:: Problem to solve ::
Set down each entry exactly as it stands, without altering a single character.

====== Entries provided

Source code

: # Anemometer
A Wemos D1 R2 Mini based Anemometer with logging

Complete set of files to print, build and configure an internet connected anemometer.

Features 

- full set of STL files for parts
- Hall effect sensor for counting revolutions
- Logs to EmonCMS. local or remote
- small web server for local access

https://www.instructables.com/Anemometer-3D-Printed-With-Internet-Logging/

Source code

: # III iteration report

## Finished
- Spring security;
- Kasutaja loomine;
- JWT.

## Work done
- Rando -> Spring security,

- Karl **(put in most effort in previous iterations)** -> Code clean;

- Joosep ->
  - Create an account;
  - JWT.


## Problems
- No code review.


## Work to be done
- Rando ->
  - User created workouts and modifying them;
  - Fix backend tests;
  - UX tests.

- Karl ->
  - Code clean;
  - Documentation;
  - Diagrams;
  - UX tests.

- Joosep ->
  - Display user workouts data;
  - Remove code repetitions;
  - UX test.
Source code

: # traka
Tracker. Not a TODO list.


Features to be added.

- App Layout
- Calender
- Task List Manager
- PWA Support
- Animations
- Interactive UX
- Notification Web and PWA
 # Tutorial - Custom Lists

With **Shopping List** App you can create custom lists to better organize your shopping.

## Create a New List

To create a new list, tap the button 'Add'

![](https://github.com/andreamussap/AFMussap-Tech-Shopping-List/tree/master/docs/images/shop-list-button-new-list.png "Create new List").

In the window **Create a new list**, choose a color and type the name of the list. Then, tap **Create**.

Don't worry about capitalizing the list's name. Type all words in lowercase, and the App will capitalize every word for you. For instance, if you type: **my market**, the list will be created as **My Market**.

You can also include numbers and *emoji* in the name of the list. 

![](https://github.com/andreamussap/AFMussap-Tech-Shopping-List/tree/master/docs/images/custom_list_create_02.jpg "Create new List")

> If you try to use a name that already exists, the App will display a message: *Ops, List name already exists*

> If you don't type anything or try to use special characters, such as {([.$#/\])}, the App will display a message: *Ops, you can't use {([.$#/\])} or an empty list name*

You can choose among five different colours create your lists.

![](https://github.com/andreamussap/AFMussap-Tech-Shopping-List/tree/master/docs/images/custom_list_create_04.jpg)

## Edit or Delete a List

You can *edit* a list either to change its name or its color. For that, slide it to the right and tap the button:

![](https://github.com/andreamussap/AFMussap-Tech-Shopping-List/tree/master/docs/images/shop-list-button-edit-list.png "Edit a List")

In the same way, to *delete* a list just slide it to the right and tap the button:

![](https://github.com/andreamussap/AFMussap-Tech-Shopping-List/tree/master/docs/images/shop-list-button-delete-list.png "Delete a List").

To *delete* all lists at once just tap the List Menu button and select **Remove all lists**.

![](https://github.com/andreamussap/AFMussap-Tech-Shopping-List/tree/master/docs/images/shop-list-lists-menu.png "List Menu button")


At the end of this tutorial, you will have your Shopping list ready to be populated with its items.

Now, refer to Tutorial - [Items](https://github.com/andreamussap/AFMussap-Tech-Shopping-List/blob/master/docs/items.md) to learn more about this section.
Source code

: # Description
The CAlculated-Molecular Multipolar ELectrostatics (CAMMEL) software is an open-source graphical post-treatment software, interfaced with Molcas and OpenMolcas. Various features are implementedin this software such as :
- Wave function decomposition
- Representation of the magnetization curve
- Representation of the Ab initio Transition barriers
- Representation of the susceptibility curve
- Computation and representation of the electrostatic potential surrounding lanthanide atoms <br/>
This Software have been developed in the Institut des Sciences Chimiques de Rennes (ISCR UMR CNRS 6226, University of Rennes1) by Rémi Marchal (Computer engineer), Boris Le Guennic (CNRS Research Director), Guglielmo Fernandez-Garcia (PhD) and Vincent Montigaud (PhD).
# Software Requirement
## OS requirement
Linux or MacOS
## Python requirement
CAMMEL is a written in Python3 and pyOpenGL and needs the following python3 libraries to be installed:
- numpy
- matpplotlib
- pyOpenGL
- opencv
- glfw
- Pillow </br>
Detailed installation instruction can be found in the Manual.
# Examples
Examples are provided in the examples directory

============

:: Task result ::
Source code

: # Anemometer
A Wemos D1 R2 Mini based Anemometer with logging

Complete set of files to print, build and configure an internet connected anemometer.

Features 

- full set of STL files for parts
- Hall effect sensor for counting revolutions
- Logs to EmonCMS. local or remote
- small web server for local access

https://www.instructables.com/Anemometer-3D-Printed-With-Internet-Logging/

Source code

: # III iteration report

## Finished
- Spring security;
- Kasutaja loomine;
- JWT.

## Work done
- Rando -> Spring security,

- Karl **(put in most effort in previous iterations)** -> Code clean;

- Joosep ->
  - Create an account;
  - JWT.


## Problems
- No code review.


## Work to be done
- Rando ->
  - User created workouts and modifying them;
  - Fix backend tests;
  - UX tests.

- Karl ->
  - Code clean;
  - Documentation;
  - Diagrams;
  - UX tests.

- Joosep ->
  - Display user workouts data;
  - Remove code repetitions;
  - UX test.
Source code

: # traka
Tracker. Not a TODO list.


Features to be added.

- App Layout
- Calender
- Task List Manager
- PWA Support
- Animations
- Interactive UX
- Notification Web and PWA
 # Tutorial - Custom Lists

With **Shopping List** App you can create custom lists to better organize your shopping.

## Create a New List

To create a new list, tap the button 'Add'

![](https://github.com/andreamussap/AFMussap-Tech-Shopping-List/tree/master/docs/images/shop-list-button-new-list.png "Create new List").

In the window **Create a new list**, choose a color and type the name of the list. Then, tap **Create**.

Don't worry about capitalizing the list's name. Type all words in lowercase, and the App will capitalize every word for you. For instance, if you type: **my market**, the list will be created as **My Market**.

You can also include numbers and *emoji* in the name of the list. 

![](https://github.com/andreamussap/AFMussap-Tech-Shopping-List/tree/master/docs/images/custom_list_create_02.jpg "Create new List")

> If you try to use a name that already exists, the App will display a message: *Ops, List name already exists*

> If you don't type anything or try to use special characters, such as {([.$#/\])}, the App will display a message: *Ops, you can't use {([.$#/\])} or an empty list name*

You can choose among five different colours create your lists.

![](https://github.com/andreamussap/AFMussap-Tech-Shopping-List/tree/master/docs/images/custom_list_create_04.jpg)

## Edit or Delete a List

You can *edit* a list either to change its name or its color. For that, slide it to the right and tap the button:

![](https://github.com/andreamussap/AFMussap-Tech-Shopping-List/tree/master/docs/images/shop-list-button-edit-list.png "Edit a List")

In the same way, to *delete* a list just slide it to the right and tap the button:

![](https://github.com/andreamussap/AFMussap-Tech-Shopping-List/tree/master/docs/images/shop-list-button-delete-list.png "Delete a List").

To *delete* all lists at once just tap the List Menu button and select **Remove all lists**.

![](https://github.com/andreamussap/AFMussap-Tech-Shopping-List/tree/master/docs/images/shop-list-lists-menu.png "List Menu button")


At the end of this tutorial, you will have your Shopping list ready to be populated with its items.

Now, refer to Tutorial - [Items](https://github.com/andreamussap/AFMussap-Tech-Shopping-List/blob/master/docs/items.md) to learn more about this section.
Source code

: # Description
The CAlculated-Molecular Multipolar ELectrostatics (CAMMEL) software is an open-source graphical post-treatment software, interfaced with Molcas and OpenMolcas. Various features are implementedin this software such as :
- Wave function decomposition
- Representation of the magnetization curve
- Representation of the Ab initio Transition barriers
- Representation of the susceptibility curve
- Computation and representation of the electrostatic potential surrounding lanthanide atoms <br/>
This Software have been developed in the Institut des Sciences Chimiques de Rennes (ISCR UMR CNRS 6226, University of Rennes1) by Rémi Marchal (Computer engineer), Boris Le Guennic (CNRS Research Director), Guglielmo Fernandez-Garcia (PhD) and Vincent Montigaud (PhD).
# Software Requirement
## OS requirement
Linux or MacOS
## Python requirement
CAMMEL is a written in Python3 and pyOpenGL and needs the following python3 libraries to be installed:
- numpy
- matpplotlib
- pyOpenGL
- opencv
- glfw
- Pillow </br>
Detailed installation instruction can be found in the Manual.
# Examples
Examples are provided in the examples directory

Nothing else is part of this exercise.